Saved data entries:
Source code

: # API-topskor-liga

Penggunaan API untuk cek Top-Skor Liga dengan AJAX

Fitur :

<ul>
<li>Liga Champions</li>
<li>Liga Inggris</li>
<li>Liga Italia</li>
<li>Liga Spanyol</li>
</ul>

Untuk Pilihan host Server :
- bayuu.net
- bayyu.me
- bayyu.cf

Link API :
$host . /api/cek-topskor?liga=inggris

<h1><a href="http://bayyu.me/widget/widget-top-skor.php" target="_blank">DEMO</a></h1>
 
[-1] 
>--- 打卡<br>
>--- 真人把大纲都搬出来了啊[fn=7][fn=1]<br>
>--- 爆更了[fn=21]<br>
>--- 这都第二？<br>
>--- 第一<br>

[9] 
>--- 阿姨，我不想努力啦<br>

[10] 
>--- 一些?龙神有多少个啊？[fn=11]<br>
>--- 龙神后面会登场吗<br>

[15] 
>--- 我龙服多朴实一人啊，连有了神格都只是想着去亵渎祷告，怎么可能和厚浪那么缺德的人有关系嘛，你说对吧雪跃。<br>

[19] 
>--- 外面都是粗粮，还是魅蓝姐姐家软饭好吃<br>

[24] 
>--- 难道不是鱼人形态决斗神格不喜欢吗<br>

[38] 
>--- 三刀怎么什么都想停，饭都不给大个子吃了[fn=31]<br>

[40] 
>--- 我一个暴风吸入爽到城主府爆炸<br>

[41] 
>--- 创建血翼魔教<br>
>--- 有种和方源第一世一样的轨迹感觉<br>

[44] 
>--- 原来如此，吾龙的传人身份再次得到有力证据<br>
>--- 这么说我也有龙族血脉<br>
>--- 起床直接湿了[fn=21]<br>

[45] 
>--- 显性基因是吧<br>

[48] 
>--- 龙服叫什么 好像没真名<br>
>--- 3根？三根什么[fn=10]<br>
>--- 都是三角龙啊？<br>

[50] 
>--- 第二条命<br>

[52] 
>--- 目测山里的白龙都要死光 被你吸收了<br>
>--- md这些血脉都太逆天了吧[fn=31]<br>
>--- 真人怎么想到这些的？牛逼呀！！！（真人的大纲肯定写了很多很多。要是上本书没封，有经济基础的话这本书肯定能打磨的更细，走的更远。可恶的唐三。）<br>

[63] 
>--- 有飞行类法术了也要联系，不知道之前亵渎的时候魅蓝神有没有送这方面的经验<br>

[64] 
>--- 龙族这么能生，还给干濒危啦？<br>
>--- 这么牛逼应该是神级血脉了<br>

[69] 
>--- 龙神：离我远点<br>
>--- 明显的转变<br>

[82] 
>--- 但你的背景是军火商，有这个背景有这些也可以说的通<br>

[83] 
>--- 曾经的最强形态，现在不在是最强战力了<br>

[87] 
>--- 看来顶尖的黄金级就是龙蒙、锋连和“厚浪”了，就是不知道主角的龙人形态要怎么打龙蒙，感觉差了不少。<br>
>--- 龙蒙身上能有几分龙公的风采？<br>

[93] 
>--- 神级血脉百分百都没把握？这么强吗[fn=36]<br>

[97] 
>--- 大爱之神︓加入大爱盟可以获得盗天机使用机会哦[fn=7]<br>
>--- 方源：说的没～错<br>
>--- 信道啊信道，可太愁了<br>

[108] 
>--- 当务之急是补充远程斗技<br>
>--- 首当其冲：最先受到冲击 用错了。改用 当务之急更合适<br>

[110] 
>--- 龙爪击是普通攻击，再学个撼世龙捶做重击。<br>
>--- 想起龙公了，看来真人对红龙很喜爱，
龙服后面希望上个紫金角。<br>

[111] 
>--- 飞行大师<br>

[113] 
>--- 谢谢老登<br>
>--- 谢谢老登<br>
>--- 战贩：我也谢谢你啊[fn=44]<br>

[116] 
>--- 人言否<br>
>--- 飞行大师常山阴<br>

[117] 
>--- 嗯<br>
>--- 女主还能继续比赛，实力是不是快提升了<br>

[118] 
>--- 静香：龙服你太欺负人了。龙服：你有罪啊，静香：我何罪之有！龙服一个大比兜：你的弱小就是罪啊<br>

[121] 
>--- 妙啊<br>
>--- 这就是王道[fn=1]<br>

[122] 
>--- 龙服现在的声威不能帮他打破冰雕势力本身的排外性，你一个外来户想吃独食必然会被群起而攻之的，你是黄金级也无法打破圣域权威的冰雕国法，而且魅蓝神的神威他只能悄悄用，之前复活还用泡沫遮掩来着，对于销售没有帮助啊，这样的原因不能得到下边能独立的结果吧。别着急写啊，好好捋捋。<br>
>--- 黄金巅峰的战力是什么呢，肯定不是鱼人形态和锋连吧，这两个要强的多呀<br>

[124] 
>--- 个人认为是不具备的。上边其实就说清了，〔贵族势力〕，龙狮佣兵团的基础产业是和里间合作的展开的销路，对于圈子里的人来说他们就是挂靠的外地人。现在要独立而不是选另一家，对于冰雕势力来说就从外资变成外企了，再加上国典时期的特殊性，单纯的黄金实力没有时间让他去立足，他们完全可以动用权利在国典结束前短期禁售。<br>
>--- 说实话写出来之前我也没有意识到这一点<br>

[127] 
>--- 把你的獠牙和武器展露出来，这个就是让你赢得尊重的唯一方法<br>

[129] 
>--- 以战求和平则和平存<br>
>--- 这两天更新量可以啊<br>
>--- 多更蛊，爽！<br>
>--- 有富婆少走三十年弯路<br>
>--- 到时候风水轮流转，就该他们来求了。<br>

* [Problem to work on]
Every line of the data above that includes "topskor" should be listed.

* [Exercise answer]
: # API-topskor-liga
$host . /api/cek-topskor?liga=inggris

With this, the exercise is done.